= Omar Hayssam =

Syrian-born Romanian financier (born 1963)

Omar Hayssam (عمر هيثم, born January 3, 1963) is a Syrian later naturalized Romanian financier who was sentenced in absentia to 20 years in prison after a Romanian court found him guilty of masterminding the kidnapping of three Romanian journalists in Iraq in 2005.

==Early life==
Omar Hayssam was born in Syria in 1963 and lived there until the 1980's when he moved to Bucharest, Romania to study at the Railroads, Roads and Bridges Faculty of the Technical University of Civil Engineering of Bucharest. He married his Romanian wife, Adela, had seven children, and became a Romanian citizen after the Romanian Revolution of 1989. Hayssam continued doing business after 1989, which resulted in problems with the Financial Guard.

==Kidnapping==

In the kidnapping incident, Prima TV reporter Marie Jeanne Ion, cameraman Sorin Mişcoci, and Ovidiu Ohanesian, a journalist working for the newspaper România Liberă, were abducted on March 28, 2005 in Baghdad, where they were covering the Iraq War. According to reports, the group of kidnappers included Mahmoud Khaled Al-Omar, Abdel Jabbar Abbas Jasem Al-Samani, Ibrahim Yassin Kaathem Al-Jabouri, Omar Jassam Muhammad Ali Al-Salmani, and Yussef Munaf Muhammad Amin Al-Amin (the brother of Mohammad Munaf). On April 1, the kidnappers transferred the three journalists to the Mouadh Ibn Jabal Brigade, who locked them in the same cellar where Florence Aubenas, Hussein Hanoun al-Saadi, and five other hostages were held.

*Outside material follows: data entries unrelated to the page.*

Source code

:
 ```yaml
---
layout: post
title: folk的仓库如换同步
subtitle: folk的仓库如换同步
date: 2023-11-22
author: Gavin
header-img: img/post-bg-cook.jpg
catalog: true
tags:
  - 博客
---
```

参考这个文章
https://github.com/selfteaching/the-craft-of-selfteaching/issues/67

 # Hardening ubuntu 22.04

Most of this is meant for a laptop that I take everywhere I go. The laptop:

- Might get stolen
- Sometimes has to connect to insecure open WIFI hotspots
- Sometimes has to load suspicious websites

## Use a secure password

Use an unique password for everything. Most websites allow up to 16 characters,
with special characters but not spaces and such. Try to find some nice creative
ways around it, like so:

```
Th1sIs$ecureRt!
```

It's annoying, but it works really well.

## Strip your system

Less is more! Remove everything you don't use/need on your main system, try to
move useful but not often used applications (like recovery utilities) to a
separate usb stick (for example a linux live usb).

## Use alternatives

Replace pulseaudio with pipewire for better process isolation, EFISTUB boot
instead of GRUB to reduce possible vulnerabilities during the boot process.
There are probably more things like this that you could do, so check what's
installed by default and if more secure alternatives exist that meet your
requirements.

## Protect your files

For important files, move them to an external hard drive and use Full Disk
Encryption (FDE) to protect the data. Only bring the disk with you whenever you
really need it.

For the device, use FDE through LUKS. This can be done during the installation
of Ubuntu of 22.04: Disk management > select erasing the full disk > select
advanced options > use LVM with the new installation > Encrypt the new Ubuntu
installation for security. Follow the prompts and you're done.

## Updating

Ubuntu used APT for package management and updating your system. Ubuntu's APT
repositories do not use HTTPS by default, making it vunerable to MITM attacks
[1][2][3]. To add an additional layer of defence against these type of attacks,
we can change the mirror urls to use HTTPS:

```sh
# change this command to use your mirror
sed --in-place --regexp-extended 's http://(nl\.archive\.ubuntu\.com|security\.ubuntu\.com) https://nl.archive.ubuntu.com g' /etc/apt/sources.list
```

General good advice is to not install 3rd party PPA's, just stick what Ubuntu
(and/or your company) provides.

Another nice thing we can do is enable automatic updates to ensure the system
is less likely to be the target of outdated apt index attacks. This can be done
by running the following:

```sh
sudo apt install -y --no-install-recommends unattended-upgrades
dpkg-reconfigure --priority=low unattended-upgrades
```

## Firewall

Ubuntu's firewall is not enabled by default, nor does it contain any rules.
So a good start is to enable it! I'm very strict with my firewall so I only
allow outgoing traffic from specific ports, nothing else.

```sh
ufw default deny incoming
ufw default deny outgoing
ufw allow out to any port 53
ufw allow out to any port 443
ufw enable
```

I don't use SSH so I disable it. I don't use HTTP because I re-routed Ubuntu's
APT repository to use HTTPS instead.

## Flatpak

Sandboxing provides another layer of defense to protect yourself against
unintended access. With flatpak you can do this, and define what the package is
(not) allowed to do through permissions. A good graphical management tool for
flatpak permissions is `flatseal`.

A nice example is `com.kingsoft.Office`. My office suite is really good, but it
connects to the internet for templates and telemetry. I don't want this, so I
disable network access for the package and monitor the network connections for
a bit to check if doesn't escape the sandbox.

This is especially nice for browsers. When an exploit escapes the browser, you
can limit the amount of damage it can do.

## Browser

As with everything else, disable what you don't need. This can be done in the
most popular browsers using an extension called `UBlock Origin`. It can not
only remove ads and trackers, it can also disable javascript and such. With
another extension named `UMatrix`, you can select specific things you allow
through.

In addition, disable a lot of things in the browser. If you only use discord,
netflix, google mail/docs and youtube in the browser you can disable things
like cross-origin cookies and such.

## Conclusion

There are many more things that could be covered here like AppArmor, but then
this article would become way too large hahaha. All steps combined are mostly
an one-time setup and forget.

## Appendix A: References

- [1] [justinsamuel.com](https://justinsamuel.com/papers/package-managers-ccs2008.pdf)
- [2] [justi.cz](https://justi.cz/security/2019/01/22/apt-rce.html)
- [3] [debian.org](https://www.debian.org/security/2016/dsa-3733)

The hostage-takers demanded the retreat of the 860 Romanian troops in Iraq in return for the journalists' release. The Romanian journalists were rescued after 55 days in captivity.

Hayssam was arrested in Romania on April 5, 2005. Prosecutors charged him and Mohammad Munaf, the journalists' Iraqi guide and Hayssam's business partner, with organizing the abduction to help Hayssam escape organized crime charges. According to the prosecutors, Hayssam organized the kidnapping because he was being investigated in several cases of financial fraud, and was looking for a way to leave the country with a large sum of money. His businesses included mineral water bottling, shops, a car dealership and manufacturing. Romanian media speculated that Hayssam had hoped prosecutors would drop the organized crime charges when he presented himself as a go-between. He would then unblock his bank accounts, which had been frozen as part of the financial investigation, pay a fictitious ransom, and become a "national hero" when the hostages were released.

==Disappearance==
Hayssam disappeared from Romania in 2006 after a local court let him leave a prison hospital to recover at home, following surgery for colon cancer. It has been speculated that he left on July 12, 2006 from the Black Sea port of Midia, aboard a freight boat transporting young rams to the Middle East.
His escape triggered the resignation of the chief prosecutor and the heads of Romanian secret services in July 2006.

In 2006, Marie Jeanne Ion, Sorin Mişcoci, and Ovidiu Ohanesian filed a civil suit against Omar Hayssam, each one asking for €2 million in damages for the trauma caused by their captivity; on June 13, 2007, the Bucharest Appeals Court ruled in favor of the plaintiffs.

==Capture==
Omar Hayssam was captured by the Romanian special forces and handed over to the Police on July 19, 2013. He was immediately incarcerated at the Jilava Penitentiary to serve a 20 years sentence. He is currently awaiting other pending trials and civil suits.
In the same case, Mohamad Omar, Hayssam’s brother, was sentenced to 22 years in prison, and Mihai Nasture, Hayssam’s brother-in-law, remained with a sentence of three years and four months.